## EXERCISE:
Could you set down every record below exactly as it appears?

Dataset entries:
────────────────────

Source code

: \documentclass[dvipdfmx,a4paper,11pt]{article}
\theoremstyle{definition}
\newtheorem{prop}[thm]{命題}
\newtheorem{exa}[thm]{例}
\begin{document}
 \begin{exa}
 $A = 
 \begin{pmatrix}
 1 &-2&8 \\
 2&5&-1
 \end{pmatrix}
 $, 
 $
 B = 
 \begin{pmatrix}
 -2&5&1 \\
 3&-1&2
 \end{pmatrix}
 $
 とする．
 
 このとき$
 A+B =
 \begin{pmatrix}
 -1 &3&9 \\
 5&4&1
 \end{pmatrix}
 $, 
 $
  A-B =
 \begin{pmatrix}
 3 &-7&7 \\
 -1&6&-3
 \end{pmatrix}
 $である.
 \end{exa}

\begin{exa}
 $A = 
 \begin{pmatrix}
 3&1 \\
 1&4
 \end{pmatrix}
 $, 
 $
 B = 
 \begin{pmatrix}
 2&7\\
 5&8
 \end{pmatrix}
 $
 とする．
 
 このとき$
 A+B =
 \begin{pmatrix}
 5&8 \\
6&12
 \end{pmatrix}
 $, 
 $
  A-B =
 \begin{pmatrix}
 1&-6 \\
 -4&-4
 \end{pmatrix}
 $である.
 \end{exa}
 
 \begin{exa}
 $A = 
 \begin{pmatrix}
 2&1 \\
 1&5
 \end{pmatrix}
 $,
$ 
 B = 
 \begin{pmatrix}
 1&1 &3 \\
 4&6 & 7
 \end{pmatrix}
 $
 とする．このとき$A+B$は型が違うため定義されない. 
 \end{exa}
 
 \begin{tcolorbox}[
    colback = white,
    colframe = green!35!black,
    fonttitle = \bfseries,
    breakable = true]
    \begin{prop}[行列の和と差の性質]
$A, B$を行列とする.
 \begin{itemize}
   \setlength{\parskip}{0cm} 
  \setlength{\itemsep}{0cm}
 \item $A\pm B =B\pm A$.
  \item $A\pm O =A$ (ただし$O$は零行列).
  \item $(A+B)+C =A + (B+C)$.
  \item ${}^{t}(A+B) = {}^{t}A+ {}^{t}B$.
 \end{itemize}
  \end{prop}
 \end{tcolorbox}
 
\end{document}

────────────────────

## RESULT FOR THIS EXERCISE:
Source code

: \documentclass[dvipdfmx,a4paper,11pt]{article}
\theoremstyle{definition}
\newtheorem{prop}[thm]{命題}
\newtheorem{exa}[thm]{例}
\begin{document}
 \begin{exa}
 $A = 
 \begin{pmatrix}
 1 &-2&8 \\
 2&5&-1
 \end{pmatrix}
 $, 
 $
 B = 
 \begin{pmatrix}
 -2&5&1 \\
 3&-1&2
 \end{pmatrix}
 $
 とする．
 
 このとき$
 A+B =
 \begin{pmatrix}
 -1 &3&9 \\
 5&4&1
 \end{pmatrix}
 $, 
 $
  A-B =
 \begin{pmatrix}
 3 &-7&7 \\
 -1&6&-3
 \end{pmatrix}
 $である.
 \end{exa}

\begin{exa}
 $A = 
 \begin{pmatrix}
 3&1 \\
 1&4
 \end{pmatrix}
 $, 
 $
 B = 
 \begin{pmatrix}
 2&7\\
 5&8
 \end{pmatrix}
 $
 とする．
 
 このとき$
 A+B =
 \begin{pmatrix}
 5&8 \\
6&12
 \end{pmatrix}
 $, 
 $
  A-B =
 \begin{pmatrix}
 1&-6 \\
 -4&-4
 \end{pmatrix}
 $である.
 \end{exa}
 
 \begin{exa}
 $A = 
 \begin{pmatrix}
 2&1 \\
 1&5
 \end{pmatrix}
 $,
$ 
 B = 
 \begin{pmatrix}
 1&1 &3 \\
 4&6 & 7
 \end{pmatrix}
 $
 とする．このとき$A+B$は型が違うため定義されない. 
 \end{exa}
 
 \begin{tcolorbox}[
    colback = white,
    colframe = green!35!black,
    fonttitle = \bfseries,
    breakable = true]
    \begin{prop}[行列の和と差の性質]
$A, B$を行列とする.
 \begin{itemize}
   \setlength{\parskip}{0cm} 
  \setlength{\itemsep}{0cm}
 \item $A\pm B =B\pm A$.
  \item $A\pm O =A$ (ただし$O$は零行列).
  \item $(A+B)+C =A + (B+C)$.
  \item ${}^{t}(A+B) = {}^{t}A+ {}^{t}B$.
 \end{itemize}
  \end{prop}
 \end{tcolorbox}
 
\end{document}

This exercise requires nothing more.